You can tell you're getting old when you have to sit down to put on your pantyhose. That's what my friend Kris told me several years ago, when she complained that now she had to sit down to put her pantyhose on.

Kris is about the same age as me. Until then, I  never gave any thought to how I put on my hose. I hate them, and wear them on an only as needed basis.  However, I am proud to say I can still put them on standing up.

My husband however, is a different story. And no, he is not in the habit of wearing pantyhose. He only wore them a couple of times for scuba diving. Let me just say that seeing a 6 foot 225 pound man try to squeeze into a pair of queen size pantie hose still makes me laugh. But, that is a story for another time.

Men show they are getting older when they can no longer reach down to take off their socks. Rick has the annoying habit of standing on the toe of his sock and pulling his foot out of it.  He wears black socks and we have a light carpet. Hence, sock lint.

Studies have shown that when you are first married things like, where you squeeze the toothpaste tube, can be marriage breakers. I am pleased to say we breezed through that phase, so I am sure we will make it through this one too.

Not only does Rick leave lint all over the floor, but when he yanks his socks off he leaves them wherever they happen to land. Our laundry basket is only a couple of feet away in the next room. Sometimes I challenge him. “Honey, why can’t you pick up your socks?”

He looks at me like I’m daft and laughs. “Janie, I am going to wear them again.”

“Really? I know you’re going to wear them again. When they are clean. It’s highly unlikely you are going to continue wearing them until they are so dirty they stand up and walk to the laundry basket on their own.”

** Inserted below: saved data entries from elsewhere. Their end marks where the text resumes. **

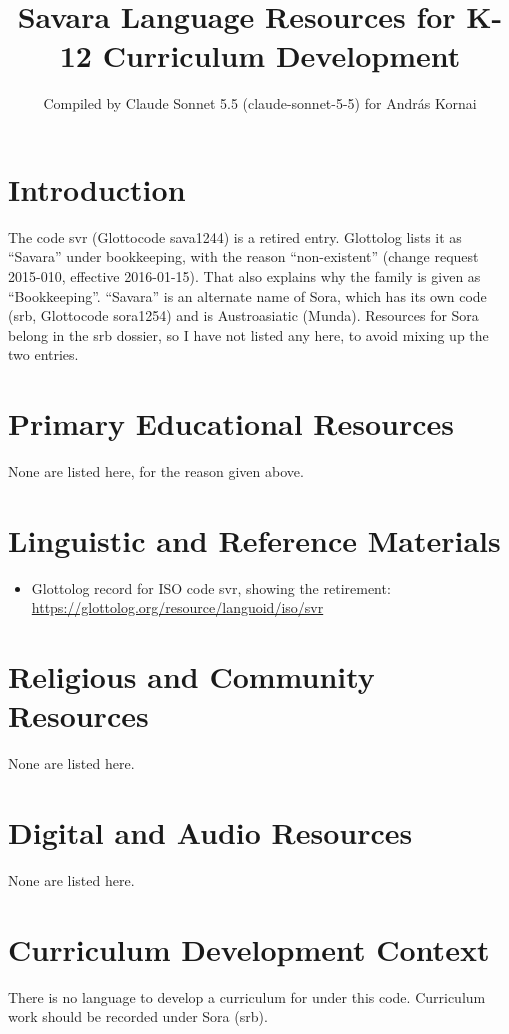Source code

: \documentclass[12pt]{article}
\title{Savara Language Resources for K-12 Curriculum Development}
\author{Compiled by Claude Sonnet 5.5 (claude-sonnet-5-5) for Andr\'as Kornai}
\date{}
\begin{document}
\maketitle

\section{Introduction}
The code svr (Glottocode sava1244) is a retired entry. Glottolog lists it as ``Savara'' under bookkeeping, with the reason ``non-existent'' (change request 2015-010, effective 2016-01-15). That also explains why the family is given as ``Bookkeeping''. ``Savara'' is an alternate name of Sora, which has its own code (srb, Glottocode sora1254) and is Austroasiatic (Munda). Resources for Sora belong in the srb dossier, so I have not listed any here, to avoid mixing up the two entries.

\section{Primary Educational Resources}
None are listed here, for the reason given above.

\section{Linguistic and Reference Materials}
\begin{itemize}
\item Glottolog record for ISO code svr, showing the retirement: \url{https://glottolog.org/resource/languoid/iso/svr}
\end{itemize}

\section{Religious and Community Resources}
None are listed here.

\section{Digital and Audio Resources}
None are listed here.

\section{Curriculum Development Context}
There is no language to develop a curriculum for under this code. Curriculum work should be recorded under Sora (srb).
\end{document}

I pick up his socks and step around the corner to the dirty clothes basket. Before I can throw his socks in, I have to take his shirt off the top of the lid. Let me mention here that the lid is a light weight wicker that simply sits on top of the basket. No prying, tugging or heavy lifting involved. Apparently the biceps are the next thing to go. I bite my tongue and think back to the good of days of toothpaste.